On March 8, 2016, the Company’s Board of Directors declared a special cash dividend of $0.50 per common share, which was paid on April 4, 2016, to shareholders of record at the close of business on March 21, 2016. The total amount of this special dividend payment is approximately $1.8 million. Further, the Company’s Board of Directors also announced that it approved the initiation of a dividend policy under which the Company intends to declare a cash dividend to the Company’s shareholders in the amount of $0.20 per share per annum, payable in equal quarterly installments.
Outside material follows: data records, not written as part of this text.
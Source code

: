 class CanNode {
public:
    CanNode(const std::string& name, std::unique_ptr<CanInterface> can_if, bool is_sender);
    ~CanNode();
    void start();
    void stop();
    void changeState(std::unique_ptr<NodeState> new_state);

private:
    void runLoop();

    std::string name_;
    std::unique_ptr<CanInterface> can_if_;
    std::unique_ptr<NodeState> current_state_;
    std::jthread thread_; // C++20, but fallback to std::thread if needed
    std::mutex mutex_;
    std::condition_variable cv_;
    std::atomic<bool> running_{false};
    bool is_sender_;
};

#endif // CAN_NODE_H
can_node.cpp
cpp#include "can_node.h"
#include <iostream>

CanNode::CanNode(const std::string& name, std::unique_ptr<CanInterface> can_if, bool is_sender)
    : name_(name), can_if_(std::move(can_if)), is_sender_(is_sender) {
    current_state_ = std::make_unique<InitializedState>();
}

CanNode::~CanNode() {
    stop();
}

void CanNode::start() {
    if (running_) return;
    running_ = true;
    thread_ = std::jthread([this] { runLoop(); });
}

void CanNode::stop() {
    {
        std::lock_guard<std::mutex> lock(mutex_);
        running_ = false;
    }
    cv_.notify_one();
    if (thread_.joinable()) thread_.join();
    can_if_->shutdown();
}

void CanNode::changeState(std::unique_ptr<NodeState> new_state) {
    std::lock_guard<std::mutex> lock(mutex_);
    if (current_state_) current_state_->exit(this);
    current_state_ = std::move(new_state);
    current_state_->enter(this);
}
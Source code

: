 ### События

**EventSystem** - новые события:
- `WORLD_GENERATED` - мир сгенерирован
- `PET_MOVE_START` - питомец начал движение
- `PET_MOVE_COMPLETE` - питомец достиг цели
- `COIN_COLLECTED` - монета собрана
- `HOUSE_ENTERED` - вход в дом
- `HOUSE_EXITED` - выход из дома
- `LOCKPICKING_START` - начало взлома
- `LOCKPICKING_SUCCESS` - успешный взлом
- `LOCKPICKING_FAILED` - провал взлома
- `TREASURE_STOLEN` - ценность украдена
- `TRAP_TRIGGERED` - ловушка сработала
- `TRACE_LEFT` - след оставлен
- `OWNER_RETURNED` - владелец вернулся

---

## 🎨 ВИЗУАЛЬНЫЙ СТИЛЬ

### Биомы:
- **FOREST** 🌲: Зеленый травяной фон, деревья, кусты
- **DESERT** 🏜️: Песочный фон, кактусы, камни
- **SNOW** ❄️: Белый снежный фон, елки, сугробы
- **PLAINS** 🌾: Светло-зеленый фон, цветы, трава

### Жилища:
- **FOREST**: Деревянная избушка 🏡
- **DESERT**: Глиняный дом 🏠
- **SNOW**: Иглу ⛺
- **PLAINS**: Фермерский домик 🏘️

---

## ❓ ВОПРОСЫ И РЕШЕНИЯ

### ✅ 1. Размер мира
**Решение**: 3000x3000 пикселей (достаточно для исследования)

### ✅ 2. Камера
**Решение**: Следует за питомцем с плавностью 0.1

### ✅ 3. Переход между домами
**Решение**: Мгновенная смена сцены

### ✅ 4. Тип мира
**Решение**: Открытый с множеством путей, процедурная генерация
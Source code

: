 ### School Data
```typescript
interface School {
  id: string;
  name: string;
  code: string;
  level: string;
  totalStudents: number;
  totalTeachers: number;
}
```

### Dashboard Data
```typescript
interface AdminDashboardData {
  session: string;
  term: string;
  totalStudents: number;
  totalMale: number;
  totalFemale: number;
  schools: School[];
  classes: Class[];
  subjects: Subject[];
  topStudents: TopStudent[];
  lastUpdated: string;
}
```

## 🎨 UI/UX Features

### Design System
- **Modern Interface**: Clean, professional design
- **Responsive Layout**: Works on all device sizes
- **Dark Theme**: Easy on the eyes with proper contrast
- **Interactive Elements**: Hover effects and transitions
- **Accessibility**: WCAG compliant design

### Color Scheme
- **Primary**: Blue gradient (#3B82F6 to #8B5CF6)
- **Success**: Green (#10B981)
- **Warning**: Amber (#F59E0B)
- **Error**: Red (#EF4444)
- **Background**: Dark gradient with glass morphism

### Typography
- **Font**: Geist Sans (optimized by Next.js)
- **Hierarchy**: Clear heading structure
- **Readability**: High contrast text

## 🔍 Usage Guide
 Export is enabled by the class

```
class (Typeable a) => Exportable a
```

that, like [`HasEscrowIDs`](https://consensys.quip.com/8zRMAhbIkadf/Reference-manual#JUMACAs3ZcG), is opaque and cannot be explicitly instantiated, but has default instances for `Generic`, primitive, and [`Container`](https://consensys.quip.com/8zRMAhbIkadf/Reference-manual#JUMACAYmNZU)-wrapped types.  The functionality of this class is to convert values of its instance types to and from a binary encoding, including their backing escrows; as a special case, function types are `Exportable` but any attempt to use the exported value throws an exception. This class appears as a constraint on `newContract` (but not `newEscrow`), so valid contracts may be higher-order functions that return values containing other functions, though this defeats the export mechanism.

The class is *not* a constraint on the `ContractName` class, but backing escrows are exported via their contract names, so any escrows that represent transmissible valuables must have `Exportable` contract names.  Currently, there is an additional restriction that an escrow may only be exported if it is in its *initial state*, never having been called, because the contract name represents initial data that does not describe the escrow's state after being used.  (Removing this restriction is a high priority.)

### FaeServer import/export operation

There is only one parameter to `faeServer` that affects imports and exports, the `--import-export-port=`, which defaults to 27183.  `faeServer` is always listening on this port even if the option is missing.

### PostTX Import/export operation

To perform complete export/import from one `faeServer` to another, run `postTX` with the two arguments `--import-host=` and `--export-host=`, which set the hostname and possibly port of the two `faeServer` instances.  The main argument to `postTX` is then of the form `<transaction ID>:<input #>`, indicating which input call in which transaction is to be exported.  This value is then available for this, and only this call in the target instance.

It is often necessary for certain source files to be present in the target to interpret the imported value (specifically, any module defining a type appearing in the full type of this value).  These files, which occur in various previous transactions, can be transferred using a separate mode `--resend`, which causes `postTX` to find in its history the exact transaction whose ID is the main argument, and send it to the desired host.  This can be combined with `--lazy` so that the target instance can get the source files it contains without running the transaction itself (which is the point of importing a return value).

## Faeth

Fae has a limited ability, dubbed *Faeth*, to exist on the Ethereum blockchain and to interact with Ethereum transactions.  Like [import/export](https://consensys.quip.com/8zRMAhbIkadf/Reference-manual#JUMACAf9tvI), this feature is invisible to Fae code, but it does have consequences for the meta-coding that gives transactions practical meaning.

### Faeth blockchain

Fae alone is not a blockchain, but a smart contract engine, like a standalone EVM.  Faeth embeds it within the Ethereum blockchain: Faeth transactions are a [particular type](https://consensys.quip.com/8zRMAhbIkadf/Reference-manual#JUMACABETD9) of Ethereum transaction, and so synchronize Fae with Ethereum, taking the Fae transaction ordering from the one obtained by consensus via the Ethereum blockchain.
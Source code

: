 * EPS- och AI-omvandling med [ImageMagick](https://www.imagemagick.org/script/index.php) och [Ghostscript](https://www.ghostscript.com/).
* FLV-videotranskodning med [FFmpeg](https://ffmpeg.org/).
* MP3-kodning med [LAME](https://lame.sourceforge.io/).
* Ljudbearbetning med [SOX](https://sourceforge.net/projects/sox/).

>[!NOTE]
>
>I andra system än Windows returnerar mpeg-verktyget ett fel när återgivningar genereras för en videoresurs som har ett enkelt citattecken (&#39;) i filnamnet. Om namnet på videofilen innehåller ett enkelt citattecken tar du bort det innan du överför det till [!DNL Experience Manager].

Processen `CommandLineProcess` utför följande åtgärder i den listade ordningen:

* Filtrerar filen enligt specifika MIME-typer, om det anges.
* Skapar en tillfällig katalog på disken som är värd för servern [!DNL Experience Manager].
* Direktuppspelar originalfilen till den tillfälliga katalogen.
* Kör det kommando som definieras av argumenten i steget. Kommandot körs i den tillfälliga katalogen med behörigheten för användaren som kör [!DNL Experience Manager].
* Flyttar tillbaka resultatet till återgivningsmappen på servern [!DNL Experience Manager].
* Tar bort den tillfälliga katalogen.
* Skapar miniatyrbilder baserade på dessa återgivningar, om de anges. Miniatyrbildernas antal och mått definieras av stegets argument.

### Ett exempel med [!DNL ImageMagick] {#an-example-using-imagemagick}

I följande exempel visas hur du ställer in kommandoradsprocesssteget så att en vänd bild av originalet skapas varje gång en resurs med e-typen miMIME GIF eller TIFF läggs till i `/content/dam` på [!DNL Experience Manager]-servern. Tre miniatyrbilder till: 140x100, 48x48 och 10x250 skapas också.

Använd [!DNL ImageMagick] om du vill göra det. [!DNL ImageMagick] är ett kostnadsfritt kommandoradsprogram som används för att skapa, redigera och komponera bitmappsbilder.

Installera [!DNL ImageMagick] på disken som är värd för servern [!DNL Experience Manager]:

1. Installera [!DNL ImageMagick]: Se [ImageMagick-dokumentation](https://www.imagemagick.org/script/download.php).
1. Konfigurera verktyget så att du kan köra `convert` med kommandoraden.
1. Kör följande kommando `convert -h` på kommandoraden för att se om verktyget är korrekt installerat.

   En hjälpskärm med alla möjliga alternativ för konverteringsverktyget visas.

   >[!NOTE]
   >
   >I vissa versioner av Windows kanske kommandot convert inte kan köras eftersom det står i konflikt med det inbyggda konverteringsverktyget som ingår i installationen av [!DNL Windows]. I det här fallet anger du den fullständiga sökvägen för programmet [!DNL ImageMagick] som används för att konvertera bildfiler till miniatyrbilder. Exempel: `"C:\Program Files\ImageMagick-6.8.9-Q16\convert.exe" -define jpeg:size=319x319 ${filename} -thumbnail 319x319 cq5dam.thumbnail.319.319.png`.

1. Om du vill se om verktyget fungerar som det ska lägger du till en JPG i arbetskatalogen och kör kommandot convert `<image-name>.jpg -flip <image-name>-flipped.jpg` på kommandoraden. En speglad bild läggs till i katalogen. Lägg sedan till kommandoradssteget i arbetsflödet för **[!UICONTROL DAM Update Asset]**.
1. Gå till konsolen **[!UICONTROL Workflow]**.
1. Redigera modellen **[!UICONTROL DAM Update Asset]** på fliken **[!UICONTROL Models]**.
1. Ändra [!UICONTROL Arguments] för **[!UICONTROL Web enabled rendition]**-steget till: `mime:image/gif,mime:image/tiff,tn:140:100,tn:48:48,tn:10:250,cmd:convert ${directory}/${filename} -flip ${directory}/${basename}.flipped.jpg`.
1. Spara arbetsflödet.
In conjunction therewith, the Company’s Board of Directors declared a quarterly cash dividend of $0.05 per share to shareholders of record at the close of business on March 31, 2016. This dividend of approximately $180,000  was paid on April 14, 2016.
 
The Compensation Committee of the Board of Directors of the Company serves as administrator of the 2012 Plan, and the P&F Industries, Inc. 2002 Stock Incentive Plan (“2002 Plan”). The 2012 Plan requires that options granted under the 2012 Plan be equitably adjusted when an equity restructuring transaction or event occurs. Additionally, the 2002 Plan allows the Compensation Committee to equitably adjust any outstanding options granted under the 2002 Plan in the event of an equity restructuring event. The Compensation Committee determined that the special dividend met the applicable criteria under both the 2012 Plan and the 2002 Plan and authorized an equitable adjustment be made to all outstanding options under both plans. The equitable adjustment lowered the exercise price of all outstanding options, and added, in the aggregate, 19,174 options to purchase Common Stock relating to options held by all Company option holders. The reduction in the exercise price ranged from $0.13 to $0.48. The Company determined that, in accordance with ASU 718-20-20, the special dividend described above was an equity restructuring event, and, as such, there was no impact on the Company’s consolidated statement of income as the result of adjustments to the exercise price or the issuance of the additional stock options that resulted from the aforementioned modification.